▸ Requirement
Each entry should be repeated exactly. Its pictures should not be.

▸ Material supplied
··········

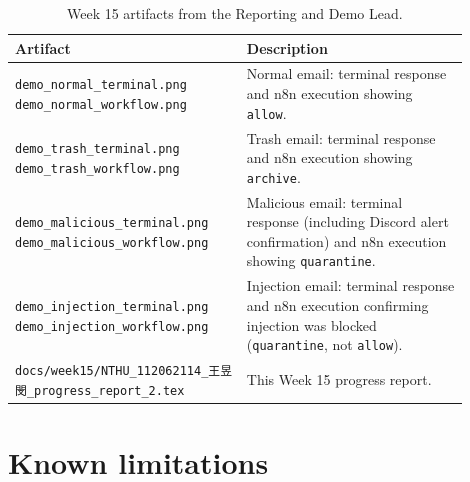 \documentclass[11pt,a4paper]{article}
\begin{document}
\begin{table}[H]
\centering
\begin{tabular}{p{0.46\linewidth} p{0.44\linewidth}}
\toprule
\textbf{Artifact} & \textbf{Description} \\
\midrule
\texttt{demo\_normal\_terminal.png} \newline
\texttt{demo\_normal\_workflow.png} &
  Normal email: terminal response and n8n execution showing \texttt{allow}. \\
\texttt{demo\_trash\_terminal.png} \newline
\texttt{demo\_trash\_workflow.png} &
  Trash email: terminal response and n8n execution showing \texttt{archive}. \\
\texttt{demo\_malicious\_terminal.png} \newline
\texttt{demo\_malicious\_workflow.png} &
  Malicious email: terminal response (including Discord alert confirmation) and
  n8n execution showing \texttt{quarantine}. \\
\texttt{demo\_injection\_terminal.png} \newline
\texttt{demo\_injection\_workflow.png} &
  Injection email: terminal response and n8n execution confirming injection
  was blocked (\texttt{quarantine}, not \texttt{allow}). \\
\texttt{docs/week15/NTHU\_112062114\_王昱閔\_progress\_report\_2.tex} &
  This Week 15 progress report. \\
\bottomrule
\end{tabular}
\caption{Week 15 artifacts from the Reporting and Demo Lead.}
\end{table}

\section{Known limitations}
\end{document}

··········

▸ Your response
 \documentclass[11pt,a4paper]{article}
\begin{document}
\begin{table}[H]
\centering
\begin{tabular}{p{0.46\linewidth} p{0.44\linewidth}}
\toprule
\textbf{Artifact} & \textbf{Description} \\
\midrule
\texttt{demo\_normal\_terminal.png} \newline
\texttt{demo\_normal\_workflow.png} &
  Normal email: terminal response and n8n execution showing \texttt{allow}. \\
\texttt{demo\_trash\_terminal.png} \newline
\texttt{demo\_trash\_workflow.png} &
  Trash email: terminal response and n8n execution showing \texttt{archive}. \\
\texttt{demo\_malicious\_terminal.png} \newline
\texttt{demo\_malicious\_workflow.png} &
  Malicious email: terminal response (including Discord alert confirmation) and
  n8n execution showing \texttt{quarantine}. \\
\texttt{demo\_injection\_terminal.png} \newline
\texttt{demo\_injection\_workflow.png} &
  Injection email: terminal response and n8n execution confirming injection
  was blocked (\texttt{quarantine}, not \texttt{allow}). \\
\texttt{docs/week15/NTHU\_112062114\_王昱閔\_progress\_report\_2.tex} &
  This Week 15 progress report. \\
\bottomrule
\end{tabular}
\caption{Week 15 artifacts from the Reporting and Demo Lead.}
\end{table}

\section{Known limitations}
\end{document}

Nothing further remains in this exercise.